Task requirements:
Please repeat the lines below exactly. Begin with the line containing "Парадигма - исходная" and go on through the line containing "Android App for".

Records supplied:
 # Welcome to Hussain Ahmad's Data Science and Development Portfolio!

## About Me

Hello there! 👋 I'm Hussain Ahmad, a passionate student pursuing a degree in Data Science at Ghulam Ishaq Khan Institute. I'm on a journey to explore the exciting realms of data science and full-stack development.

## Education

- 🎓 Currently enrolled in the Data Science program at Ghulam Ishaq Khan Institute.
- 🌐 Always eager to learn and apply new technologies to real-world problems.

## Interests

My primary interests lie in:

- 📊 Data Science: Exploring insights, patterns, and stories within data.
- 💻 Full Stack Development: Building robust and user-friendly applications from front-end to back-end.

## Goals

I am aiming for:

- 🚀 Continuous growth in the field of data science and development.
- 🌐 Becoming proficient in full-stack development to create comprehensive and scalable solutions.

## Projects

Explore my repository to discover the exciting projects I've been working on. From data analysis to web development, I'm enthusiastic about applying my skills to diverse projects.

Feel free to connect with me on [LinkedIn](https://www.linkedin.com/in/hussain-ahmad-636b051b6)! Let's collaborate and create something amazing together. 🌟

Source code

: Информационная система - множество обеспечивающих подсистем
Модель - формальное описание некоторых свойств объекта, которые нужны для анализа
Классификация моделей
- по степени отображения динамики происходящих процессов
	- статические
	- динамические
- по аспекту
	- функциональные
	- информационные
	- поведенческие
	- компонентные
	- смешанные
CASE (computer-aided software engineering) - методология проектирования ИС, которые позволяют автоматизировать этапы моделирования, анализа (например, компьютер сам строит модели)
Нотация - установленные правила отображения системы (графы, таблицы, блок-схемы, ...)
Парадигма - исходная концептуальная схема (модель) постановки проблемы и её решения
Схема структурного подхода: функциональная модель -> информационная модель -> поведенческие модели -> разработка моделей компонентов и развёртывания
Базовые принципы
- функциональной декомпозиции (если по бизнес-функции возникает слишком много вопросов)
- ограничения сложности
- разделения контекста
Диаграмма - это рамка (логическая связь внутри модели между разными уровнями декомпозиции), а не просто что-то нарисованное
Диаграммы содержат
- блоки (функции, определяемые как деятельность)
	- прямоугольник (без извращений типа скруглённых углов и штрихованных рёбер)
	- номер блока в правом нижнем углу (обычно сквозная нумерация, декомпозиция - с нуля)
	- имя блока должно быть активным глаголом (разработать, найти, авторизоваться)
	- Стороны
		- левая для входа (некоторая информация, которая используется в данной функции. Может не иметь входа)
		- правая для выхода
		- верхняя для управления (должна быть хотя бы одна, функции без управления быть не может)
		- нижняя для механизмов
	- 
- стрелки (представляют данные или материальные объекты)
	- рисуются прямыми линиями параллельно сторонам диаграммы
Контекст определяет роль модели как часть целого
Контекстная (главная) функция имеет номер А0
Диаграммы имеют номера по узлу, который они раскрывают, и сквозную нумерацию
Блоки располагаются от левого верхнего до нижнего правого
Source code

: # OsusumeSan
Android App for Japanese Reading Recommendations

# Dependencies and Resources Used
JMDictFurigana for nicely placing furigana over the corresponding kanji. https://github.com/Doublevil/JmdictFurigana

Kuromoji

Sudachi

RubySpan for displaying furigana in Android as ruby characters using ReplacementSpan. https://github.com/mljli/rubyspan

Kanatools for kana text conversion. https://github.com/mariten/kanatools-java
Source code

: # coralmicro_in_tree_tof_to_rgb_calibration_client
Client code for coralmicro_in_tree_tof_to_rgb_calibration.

Result:
Парадигма - исходная концептуальная схема (модель) постановки проблемы и её решения
Схема структурного подхода: функциональная модель -> информационная модель -> поведенческие модели -> разработка моделей компонентов и развёртывания
Базовые принципы
- функциональной декомпозиции (если по бизнес-функции возникает слишком много вопросов)
- ограничения сложности
- разделения контекста
Диаграмма - это рамка (логическая связь внутри модели между разными уровнями декомпозиции), а не просто что-то нарисованное
Диаграммы содержат
- блоки (функции, определяемые как деятельность)
	- прямоугольник (без извращений типа скруглённых углов и штрихованных рёбер)
	- номер блока в правом нижнем углу (обычно сквозная нумерация, декомпозиция - с нуля)
	- имя блока должно быть активным глаголом (разработать, найти, авторизоваться)
	- Стороны
		- левая для входа (некоторая информация, которая используется в данной функции. Может не иметь входа)
		- правая для выхода
		- верхняя для управления (должна быть хотя бы одна, функции без управления быть не может)
		- нижняя для механизмов
	- 
- стрелки (представляют данные или материальные объекты)
	- рисуются прямыми линиями параллельно сторонам диаграммы
Контекст определяет роль модели как часть целого
Контекстная (главная) функция имеет номер А0
Диаграммы имеют номера по узлу, который они раскрывают, и сквозную нумерацию
Блоки располагаются от левого верхнего до нижнего правого
Source code

: # OsusumeSan
Android App for Japanese Reading Recommendations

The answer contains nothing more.